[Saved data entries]

>>>>>

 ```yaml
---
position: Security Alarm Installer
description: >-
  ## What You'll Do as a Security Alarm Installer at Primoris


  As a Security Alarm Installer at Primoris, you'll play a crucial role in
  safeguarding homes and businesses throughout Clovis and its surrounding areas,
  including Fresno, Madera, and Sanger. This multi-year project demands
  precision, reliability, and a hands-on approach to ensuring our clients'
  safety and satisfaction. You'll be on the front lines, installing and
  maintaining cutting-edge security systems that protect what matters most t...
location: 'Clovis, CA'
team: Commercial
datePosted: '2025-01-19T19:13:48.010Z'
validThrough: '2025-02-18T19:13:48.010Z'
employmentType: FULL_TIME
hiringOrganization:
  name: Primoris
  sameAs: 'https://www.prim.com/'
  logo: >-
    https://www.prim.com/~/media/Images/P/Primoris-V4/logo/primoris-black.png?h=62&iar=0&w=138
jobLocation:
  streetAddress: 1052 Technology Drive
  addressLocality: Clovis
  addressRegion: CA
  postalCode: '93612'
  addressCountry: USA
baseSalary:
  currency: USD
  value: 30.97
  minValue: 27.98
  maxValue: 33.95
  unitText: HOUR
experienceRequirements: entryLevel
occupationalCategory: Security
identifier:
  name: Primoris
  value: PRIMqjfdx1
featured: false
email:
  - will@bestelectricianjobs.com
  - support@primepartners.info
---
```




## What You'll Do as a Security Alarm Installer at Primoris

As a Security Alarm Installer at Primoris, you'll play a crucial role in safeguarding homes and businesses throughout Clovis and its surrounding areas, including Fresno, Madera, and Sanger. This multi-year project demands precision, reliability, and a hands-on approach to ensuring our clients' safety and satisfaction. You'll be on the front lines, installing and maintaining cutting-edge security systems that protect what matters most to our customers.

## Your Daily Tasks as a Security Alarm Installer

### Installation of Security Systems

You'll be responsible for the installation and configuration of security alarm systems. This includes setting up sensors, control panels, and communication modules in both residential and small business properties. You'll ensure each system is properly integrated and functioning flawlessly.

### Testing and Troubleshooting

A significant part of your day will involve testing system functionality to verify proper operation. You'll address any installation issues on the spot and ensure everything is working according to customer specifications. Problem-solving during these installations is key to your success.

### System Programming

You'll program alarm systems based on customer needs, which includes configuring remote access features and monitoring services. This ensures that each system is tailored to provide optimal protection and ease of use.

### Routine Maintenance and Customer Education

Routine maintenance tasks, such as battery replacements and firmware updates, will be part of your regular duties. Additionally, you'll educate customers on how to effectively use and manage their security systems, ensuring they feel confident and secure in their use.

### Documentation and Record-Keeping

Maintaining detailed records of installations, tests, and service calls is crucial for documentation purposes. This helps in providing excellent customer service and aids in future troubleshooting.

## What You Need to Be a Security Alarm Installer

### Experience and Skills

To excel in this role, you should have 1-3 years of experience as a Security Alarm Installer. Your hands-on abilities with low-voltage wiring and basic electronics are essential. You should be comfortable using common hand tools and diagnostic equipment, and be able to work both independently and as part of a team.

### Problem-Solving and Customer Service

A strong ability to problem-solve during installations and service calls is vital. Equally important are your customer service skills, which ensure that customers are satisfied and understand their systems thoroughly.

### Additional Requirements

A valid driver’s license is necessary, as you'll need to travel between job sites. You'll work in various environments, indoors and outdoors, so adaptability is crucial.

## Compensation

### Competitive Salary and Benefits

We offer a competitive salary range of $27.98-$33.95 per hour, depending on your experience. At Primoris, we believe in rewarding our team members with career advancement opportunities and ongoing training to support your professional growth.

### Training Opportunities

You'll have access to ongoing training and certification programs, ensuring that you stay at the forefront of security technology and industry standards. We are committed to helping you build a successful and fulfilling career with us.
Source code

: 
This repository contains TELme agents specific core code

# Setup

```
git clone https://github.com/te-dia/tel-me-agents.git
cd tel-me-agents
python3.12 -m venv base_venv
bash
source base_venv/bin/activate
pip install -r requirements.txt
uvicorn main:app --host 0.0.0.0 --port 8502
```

<<<<<

» **WORK ITEM**
Copy out only the lines of the records above from the one with "Routine maintenance tasks, such" through the one with "### Problem-Solving and Customer Service", exactly as they stand, both included.

» **EXERCISE OUTPUT**
Routine maintenance tasks, such as battery replacements and firmware updates, will be part of your regular duties. Additionally, you'll educate customers on how to effectively use and manage their security systems, ensuring they feel confident and secure in their use.

### Documentation and Record-Keeping

Maintaining detailed records of installations, tests, and service calls is crucial for documentation purposes. This helps in providing excellent customer service and aids in future troubleshooting.

## What You Need to Be a Security Alarm Installer

### Experience and Skills

To excel in this role, you should have 1-3 years of experience as a Security Alarm Installer. Your hands-on abilities with low-voltage wiring and basic electronics are essential. You should be comfortable using common hand tools and diagnostic equipment, and be able to work both independently and as part of a team.

### Problem-Solving and Customer Service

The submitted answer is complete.